Prole David L, Taylor Colin W
Department of Pharmacology, University of Cambridge, Cambridge, CB2 1PD, UK.
J Physiol. 2016 Jun 1;594(11):2849-66. doi: 10.1113/JP271139. Epub 2016 Feb 24.
Inositol 1,4,5-trisphosphate receptors (IP3 Rs) are expressed in nearly all animal cells, where they mediate the release of Ca(2+) from intracellular stores. The complex spatial and temporal organization of the ensuing intracellular Ca(2+) signals allows selective regulation of diverse physiological responses. Interactions of IP3 Rs with other proteins contribute to the specificity and speed of Ca(2+) signalling pathways, and to their capacity to integrate information from other signalling pathways. In this review, we provide a comprehensive survey of the proteins proposed to interact with IP3 Rs and the functional effects that these interactions produce. Interacting proteins can determine the activity of IP3 Rs, facilitate their regulation by multiple signalling pathways and direct the Ca(2+) that they release to specific targets. We suggest that IP3 Rs function as signalling hubs through which diverse inputs are processed and then emerge as cytosolic Ca(2+) signals.

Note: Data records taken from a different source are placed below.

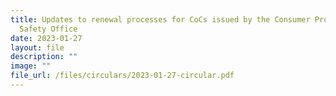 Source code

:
 ```yaml
---
title: Updates to renewal processes for CoCs issued by the Consumer Product
  Safety Office
date: 2023-01-27
layout: file
description: ""
image: ""
file_url: /files/circulars/2023-01-27-circular.pdf
---
```

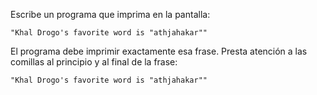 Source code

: 
Escribe un programa que imprima en la pantalla:

```text
"Khal Drogo's favorite word is "athjahakar""
```

El programa debe imprimir exactamente esa frase. Presta atención a las comillas al principio y al final de la frase:

```text
"Khal Drogo's favorite word is "athjahakar""
```
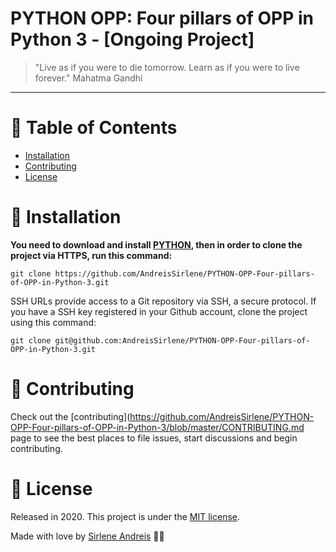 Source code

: # PYTHON OPP: Four pillars of OPP in Python 3 - [Ongoing Project]

> "Live as if you were to die tomorrow. Learn as if you were to live forever." Mahatma Gandhi

---

# :pushpin: Table of Contents

* [Installation](#construction_worker-installation)
* [Contributing](#tada-contributing)
* [License](#closed_book-license)


# :construction_worker: Installation

**You need to download and install [PYTHON](https://www.python.org/downloads/), then in order to clone the project via HTTPS, run this command:**

```git clone https://github.com/AndreisSirlene/PYTHON-OPP-Four-pillars-of-OPP-in-Python-3.git```

SSH URLs provide access to a Git repository via SSH, a secure protocol. If you have a SSH key registered in your Github account, clone the project using this command:

```git clone git@github.com:AndreisSirlene/PYTHON-OPP-Four-pillars-of-OPP-in-Python-3.git```


# :tada: Contributing

Check out the [contributing](https://github.com/AndreisSirlene/PYTHON-OPP-Four-pillars-of-OPP-in-Python-3/blob/master/CONTRIBUTING.md page to see the best places to file issues, start discussions and begin contributing.


# :closed_book: License

Released in 2020.
This project is under the [MIT license](https://github.com/AndreisSirlene/PYTHON-OPP-Four-pillars-of-OPP-in-Python-3/blob/main/LICENSE).

Made with love by [Sirlene Andreis](https://github.com/AndreisSirlene) 💚🚀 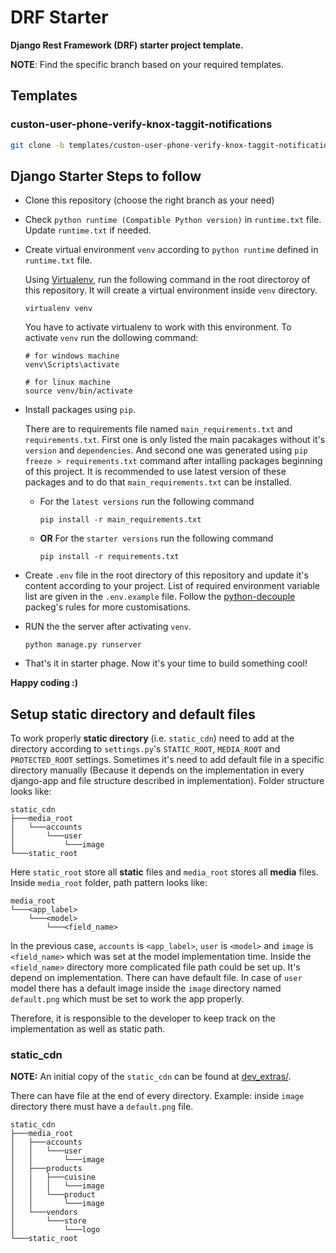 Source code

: # DRF Starter

**Django Rest Framework (DRF) starter project template.**

**NOTE**: Find the specific branch based on your required templates.

## Templates

### custon-user-phone-verify-knox-taggit-notifications
```bash
git clone -b templates/custon-user-phone-verify-knox-taggit-notifications git@github.com:belal-bh/DRF-starter.git
```

## Django Starter Steps to follow
-   Clone this repository (choose the right branch as your need)
-   Check `python runtime (Compatible Python version)` in `runtime.txt` file. Update `runtime.txt` if needed.
-   Create virtual environment `venv` according to `python runtime` defined in `runtime.txt` file.


    Using [Virtualenv](https://pypi.org/project/virtualenv/), run the following command in the root directoroy of this repository. It will create a virtual environment inside `venv` directory.
    ```
    virtualenv venv
    ```
    You have to activate virtualenv to work with this environment. To activate `venv` run the dollowing command:
    ```
    # for windows machine
    venv\Scripts\activate

    # for linux machine
    source venv/bin/activate
    ```
-   Install packages using `pip`.
    
    There are to requirements file named `main_requirements.txt` and `requirements.txt`. First one is only listed the main pacakages without it's `version` and `dependencies`. And second one was generated using `pip freeze > requirements.txt` command after intalling packages beginning of this project. It is recommended to use latest version of these packages and to do that `main_requirements.txt` can be installed.

    -   For the `latest versions` run the following command
        ```
        pip install -r main_requirements.txt
        ```
    -   **OR** For the `starter versions` run the following command
        ```
        pip install -r requirements.txt
        ```
-   Create `.env` file in the root directory of this repository and update  it's content according to your project. List of required environment variable list are given in the `.env.example` file. Follow the [python-decouple](https://pypi.org/project/python-decouple/) packeg's rules for more customisations.

-   RUN the the server after activating `venv`.
    ```
    python manage.py runserver
    ```
-   That's it in starter phage. Now it's your time to build something cool!

**Happy coding :)**


## Setup static directory and default files
To work properly **static directory** (i.e. `static_cdn`) need to add at the directory according to `settings.py`'s `STATIC_ROOT`, `MEDIA_ROOT` and `PROTECTED_ROOT` settings.
Sometimes it's need to add default file in a specific directory manually (Because it depends on the implementation in every django-app and file structure described in implementation).
Folder structure looks like:
```
static_cdn
├───media_root
│   └───accounts
│       └───user
│           └───image
└───static_root
```
Here `static_root` store all **static** files and `media_root` stores all **media** files.
Inside `media_root` folder, path pattern looks like:
```
media_root
└───<app_label>
    └───<model>
        └───<field_name>
```
In the previous case, `accounts` is `<app_label>`, `user` is `<model>` and `image` is `<field_name>` which was set at the model implementation time.
Inside the `<field_name>` directory more complicated file path could be set up. It's depend on implementation. There can have default file. In case of `user` model there has a default image inside the `image` directory named `default.png` which must be set to work the app properly.

Therefore, it is responsible to the developer to keep track on the implementation as well as static path.

### static_cdn
**NOTE:** An initial copy of the `static_cdn` can be found at [dev_extras/](./dev_extras/static_cdn/).

There can have file at the end of every directory.
Example: inside `image` directory there must have a `default.png` file.
```
static_cdn
├───media_root
│   ├───accounts
│   │   └───user
│   │       └───image
│   ├───products
│   │   ├───cuisine
│   │   │   └───image
│   │   └───product
│   │       └───image
│   └───vendors
│       └───store
│           └───logo
└───static_root
```
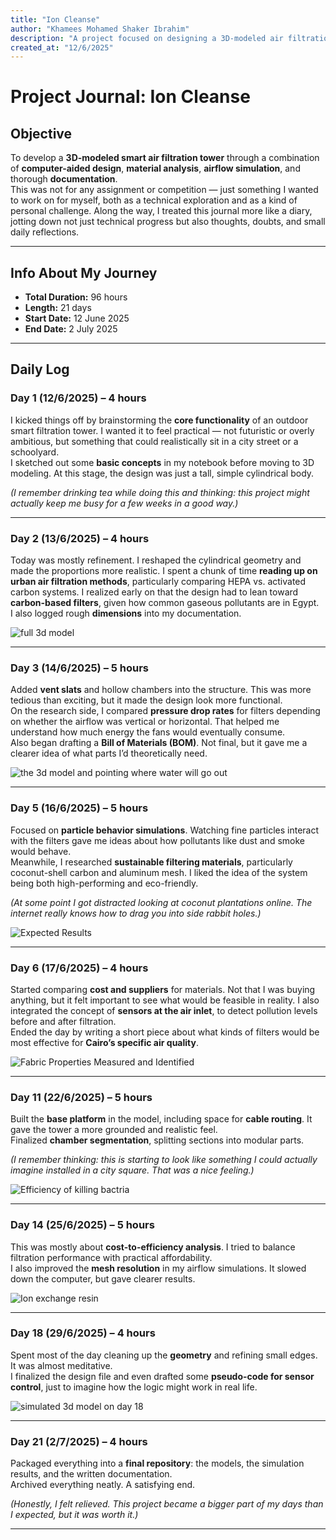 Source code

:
```yaml
---
title: "Ion Cleanse"
author: "Khamees Mohamed Shaker Ibrahim"
description: "A project focused on designing a 3D-modeled air filtration tower, supported by research, simulation, and technical documentation."
created_at: "12/6/2025"
---
```


# Project Journal: Ion Cleanse

## Objective
To develop a **3D-modeled smart air filtration tower** through a combination of **computer-aided design**, **material analysis**, **airflow simulation**, and thorough **documentation**.  
This was not for any assignment or competition — just something I wanted to work on for myself, both as a technical exploration and as a kind of personal challenge. Along the way, I treated this journal more like a diary, jotting down not just technical progress but also thoughts, doubts, and small daily reflections.  

---

## Info About My Journey
- **Total Duration:** 96 hours  
- **Length:** 21 days  
- **Start Date:** 12 June 2025  
- **End Date:** 2 July 2025  

---

## Daily Log

### Day 1 (12/6/2025) – 4 hours  
I kicked things off by brainstorming the **core functionality** of an outdoor smart filtration tower. I wanted it to feel practical — not futuristic or overly ambitious, but something that could realistically sit in a city street or a schoolyard.  
I sketched out some **basic concepts** in my notebook before moving to 3D modeling. At this stage, the design was just a tall, simple cylindrical body.  

*(I remember drinking tea while doing this and thinking: this project might actually keep me busy for a few weeks in a good way.)*  

---

### Day 2 (13/6/2025) – 4 hours  
Today was mostly refinement. I reshaped the cylindrical geometry and made the proportions more realistic. I spent a chunk of time **reading up on urban air filtration methods**, particularly comparing HEPA vs. activated carbon systems. I realized early on that the design had to lean toward **carbon-based filters**, given how common gaseous pollutants are in Egypt.  
I also logged rough **dimensions** into my documentation.  

![full 3d model](asset/kop.jpg)  

---

### Day 3 (14/6/2025) – 5 hours  
Added **vent slats** and hollow chambers into the structure. This was more tedious than exciting, but it made the design look more functional.  
On the research side, I compared **pressure drop rates** for filters depending on whether the airflow was vertical or horizontal. That helped me understand how much energy the fans would eventually consume.  
Also began drafting a **Bill of Materials (BOM)**. Not final, but it gave me a clearer idea of what parts I’d theoretically need.  

![the 3d model and pointing where water will go out](asset/kopp.jpg)  

---

### Day 5 (16/6/2025) – 5 hours  
Focused on **particle behavior simulations**. Watching fine particles interact with the filters gave me ideas about how pollutants like dust and smoke would behave.  
Meanwhile, I researched **sustainable filtering materials**, particularly coconut-shell carbon and aluminum mesh. I liked the idea of the system being both high-performing and eco-friendly.  

*(At some point I got distracted looking at coconut plantations online. The internet really knows how to drag you into side rabbit holes.)*  

![Expected Results](asset/image.png)  

---

### Day 6 (17/6/2025) – 4 hours  
Started comparing **cost and suppliers** for materials. Not that I was buying anything, but it felt important to see what would be feasible in reality. I also integrated the concept of **sensors at the air inlet**, to detect pollution levels before and after filtration.  
Ended the day by writing a short piece about what kinds of filters would be most effective for **Cairo’s specific air quality**.  

![Fabric Properties Measured and Identified](asset/image-1.png)  

---

### Day 11 (22/6/2025) – 5 hours  
Built the **base platform** in the model, including space for **cable routing**. It gave the tower a more grounded and realistic feel.  
Finalized **chamber segmentation**, splitting sections into modular parts.  

*(I remember thinking: this is starting to look like something I could actually imagine installed in a city square. That was a nice feeling.)*  

![Efficiency of killing bactria](asset/image-2.png)  

---

### Day 14 (25/6/2025) – 5 hours  
This was mostly about **cost-to-efficiency analysis**. I tried to balance filtration performance with practical affordability.  
I also improved the **mesh resolution** in my airflow simulations. It slowed down the computer, but gave clearer results.  

![Ion exchange resin](asset/image-3.png)  

---

### Day 18 (29/6/2025) – 4 hours  
Spent most of the day cleaning up the **geometry** and refining small edges. It was almost meditative.  
I finalized the design file and even drafted some **pseudo-code for sensor control**, just to imagine how the logic might work in real life.  

![simulated 3d model on day 18](asset/koppen.png)  

---

### Day 21 (2/7/2025) – 4 hours  
Packaged everything into a **final repository**: the models, the simulation results, and the written documentation.  
Archived everything neatly. A satisfying end.  

*(Honestly, I felt relieved. This project became a bigger part of my days than I expected, but it was worth it.)*  

---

肌醇1,4,5-三磷酸受体(IP3Rs)在几乎所有动物细胞中均有表达,它们介导细胞内钙库释放Ca(2+)。随之产生的细胞内Ca(2+)信号复杂的时空组织允许对多种生理反应进行选择性调节。IP3Rs与其他蛋白质的相互作用有助于Ca(2+)信号通路的特异性和速度,以及它们整合来自其他信号通路信息的能力。在本综述中,我们全面概述了被认为与IP3Rs相互作用的蛋白质以及这些相互作用产生的功能效应。相互作用的蛋白质可以决定IP3Rs的活性,促进它们通过多种信号通路进行调节,并将它们释放的Ca(2+)导向特定靶点。我们认为IP3Rs作为信号枢纽发挥作用,通过它处理各种输入信号,然后以胞质Ca(2+)信号的形式出现。